▶ What you have to do:
Output the entries word for word. Omit images.

*-*-*

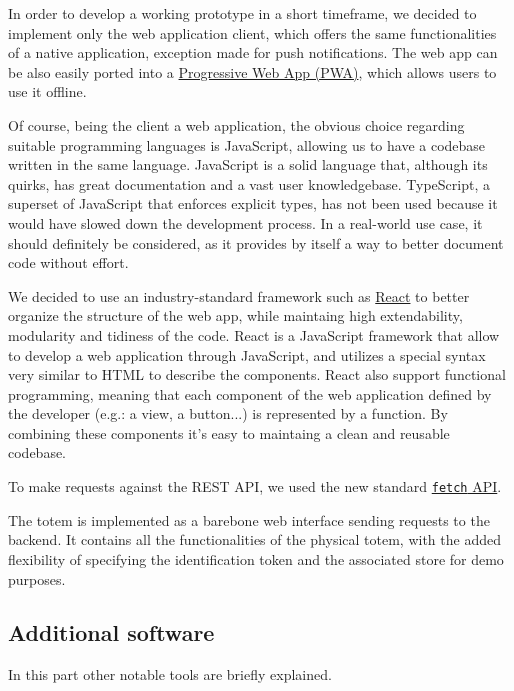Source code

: \documentclass[
]{article}
\begin{document}
In order to develop a working prototype in a short timeframe, we decided
to implement only the web application client, which offers the same
functionalities of a native application, exception made for push
notifications. The web app can be also easily ported into a
\href{https://developer.mozilla.org/en-US/docs/Web/Progressive_web_apps}{Progressive
Web App (PWA)}, which allows users to use it offline.

Of course, being the client a web application, the obvious choice
regarding suitable programming languages is JavaScript, allowing us to
have a codebase written in the same language. JavaScript is a solid language that, although its quirks, has great documentation and a vast user knowledgebase. 
TypeScript, a superset of JavaScript that enforces explicit types, has not been used because it would have slowed down the development process. In a real-world use case, it should definitely be considered, as it provides by itself a way to better document code without effort.

We decided to use an industry-standard framework such as
\href{https://reactjs.org/}{React} to better organize the structure of
the web app, while maintaing high extendability, modularity and tidiness
of the code. React is a JavaScript framework that allow to develop a web application through JavaScript, and utilizes a special syntax very similar to HTML to describe the components. React also support functional programming, meaning that each component of the web application defined by the developer (e.g.: a view, a button...) is represented by a function. By combining these components it's easy to maintaing a clean and reusable codebase.

To make requests against the REST API, we used the
new standard
\href{https://developer.mozilla.org/en-US/docs/Web/API/Fetch_API}{\texttt{fetch}
API}.

The totem is implemented as a barebone web interface sending requests to the backend. It contains all the functionalities of the physical totem, with the added flexibility of specifying the identification token and the associated store for demo purposes.

\hypertarget{additional-software}{%
\subsection{Additional software}\label{additional-software}}

In this part other notable tools are briefly explained.
\end{document}
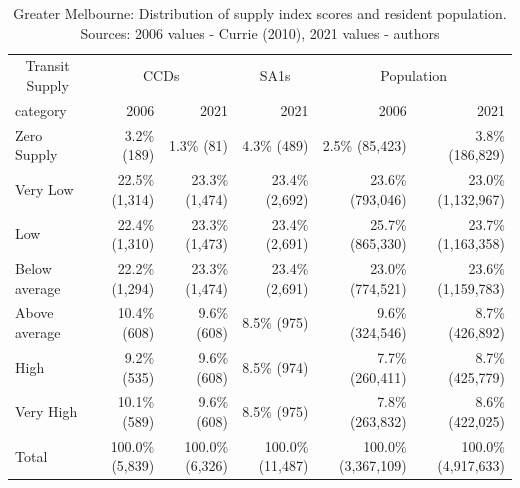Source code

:\documentclass[preprint, 3p,
authoryear]{elsarticle} %
\begin{document}
\begin{table}

\caption{\label{tab:Greater_Melbourne_SA1_2021_table}Greater Melbourne: Distribution of supply index scores and resident population. Sources: 2006 values - Currie (2010), 2021 values - authors}
\centering
\begin{tabular}[t]{l|r|r|r|r|r}
\hline
\multicolumn{1}{c|}{Transit Supply} & \multicolumn{2}{c|}{CCDs} & \multicolumn{1}{c|}{SA1s} & \multicolumn{2}{c}{Population} \\
\cline{1-1} \cline{2-3} \cline{4-4} \cline{5-6}
category & 2006 & 2021 & 2021 & 2006 & 2021\\
\hline
Zero Supply & 3.2\%   (189) & 1.3\%    (81) & 4.3\%    (489) & 2.5\%    (85,423) & 3.8\%   (186,829)\\
\hline
Very Low & 22.5\% (1,314) & 23.3\% (1,474) & 23.4\%  (2,692) & 23.6\%   (793,046) & 23.0\% (1,132,967)\\
\hline
Low & 22.4\% (1,310) & 23.3\% (1,473) & 23.4\%  (2,691) & 25.7\%   (865,330) & 23.7\% (1,163,358)\\
\hline
Below average & 22.2\% (1,294) & 23.3\% (1,474) & 23.4\%  (2,691) & 23.0\%   (774,521) & 23.6\% (1,159,783)\\
\hline
Above average & 10.4\%   (608) & 9.6\%   (608) & 8.5\%    (975) & 9.6\%   (324,546) & 8.7\%   (426,892)\\
\hline
High & 9.2\%   (535) & 9.6\%   (608) & 8.5\%    (974) & 7.7\%   (260,411) & 8.7\%   (425,779)\\
\hline
Very High & 10.1\%   (589) & 9.6\%   (608) & 8.5\%    (975) & 7.8\%   (263,832) & 8.6\%   (422,025)\\
\hline
Total & 100.0\% (5,839) & 100.0\% (6,326) & 100.0\% (11,487) & 100.0\% (3,367,109) & 100.0\% (4,917,633)\\
\hline
\end{tabular}
\end{table}
\end{document}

*-*-*

▶ Task solution:
Source code

: \documentclass[
]{article}
\begin{document}
In order to develop a working prototype in a short timeframe, we decided
to implement only the web application client, which offers the same
functionalities of a native application, exception made for push
notifications. The web app can be also easily ported into a
\href{https://developer.mozilla.org/en-US/docs/Web/Progressive_web_apps}{Progressive
Web App (PWA)}, which allows users to use it offline.

Of course, being the client a web application, the obvious choice
regarding suitable programming languages is JavaScript, allowing us to
have a codebase written in the same language. JavaScript is a solid language that, although its quirks, has great documentation and a vast user knowledgebase. 
TypeScript, a superset of JavaScript that enforces explicit types, has not been used because it would have slowed down the development process. In a real-world use case, it should definitely be considered, as it provides by itself a way to better document code without effort.

We decided to use an industry-standard framework such as
\href{https://reactjs.org/}{React} to better organize the structure of
the web app, while maintaing high extendability, modularity and tidiness
of the code. React is a JavaScript framework that allow to develop a web application through JavaScript, and utilizes a special syntax very similar to HTML to describe the components. React also support functional programming, meaning that each component of the web application defined by the developer (e.g.: a view, a button...) is represented by a function. By combining these components it's easy to maintaing a clean and reusable codebase.

To make requests against the REST API, we used the
new standard
\href{https://developer.mozilla.org/en-US/docs/Web/API/Fetch_API}{\texttt{fetch}
API}.

The totem is implemented as a barebone web interface sending requests to the backend. It contains all the functionalities of the physical totem, with the added flexibility of specifying the identification token and the associated store for demo purposes.

\hypertarget{additional-software}{%
\subsection{Additional software}\label{additional-software}}

In this part other notable tools are briefly explained.
\end{document}
Source code

:\documentclass[preprint, 3p,
authoryear]{elsarticle} %
\begin{document}
\begin{table}

\caption{\label{tab:Greater_Melbourne_SA1_2021_table}Greater Melbourne: Distribution of supply index scores and resident population. Sources: 2006 values - Currie (2010), 2021 values - authors}
\centering
\begin{tabular}[t]{l|r|r|r|r|r}
\hline
\multicolumn{1}{c|}{Transit Supply} & \multicolumn{2}{c|}{CCDs} & \multicolumn{1}{c|}{SA1s} & \multicolumn{2}{c}{Population} \\
\cline{1-1} \cline{2-3} \cline{4-4} \cline{5-6}
category & 2006 & 2021 & 2021 & 2006 & 2021\\
\hline
Zero Supply & 3.2\%   (189) & 1.3\%    (81) & 4.3\%    (489) & 2.5\%    (85,423) & 3.8\%   (186,829)\\
\hline
Very Low & 22.5\% (1,314) & 23.3\% (1,474) & 23.4\%  (2,692) & 23.6\%   (793,046) & 23.0\% (1,132,967)\\
\hline
Low & 22.4\% (1,310) & 23.3\% (1,473) & 23.4\%  (2,691) & 25.7\%   (865,330) & 23.7\% (1,163,358)\\
\hline
Below average & 22.2\% (1,294) & 23.3\% (1,474) & 23.4\%  (2,691) & 23.0\%   (774,521) & 23.6\% (1,159,783)\\
\hline
Above average & 10.4\%   (608) & 9.6\%   (608) & 8.5\%    (975) & 9.6\%   (324,546) & 8.7\%   (426,892)\\
\hline
High & 9.2\%   (535) & 9.6\%   (608) & 8.5\%    (974) & 7.7\%   (260,411) & 8.7\%   (425,779)\\
\hline
Very High & 10.1\%   (589) & 9.6\%   (608) & 8.5\%    (975) & 7.8\%   (263,832) & 8.6\%   (422,025)\\
\hline
Total & 100.0\% (5,839) & 100.0\% (6,326) & 100.0\% (11,487) & 100.0\% (3,367,109) & 100.0\% (4,917,633)\\
\hline
\end{tabular}
\end{table}
\end{document}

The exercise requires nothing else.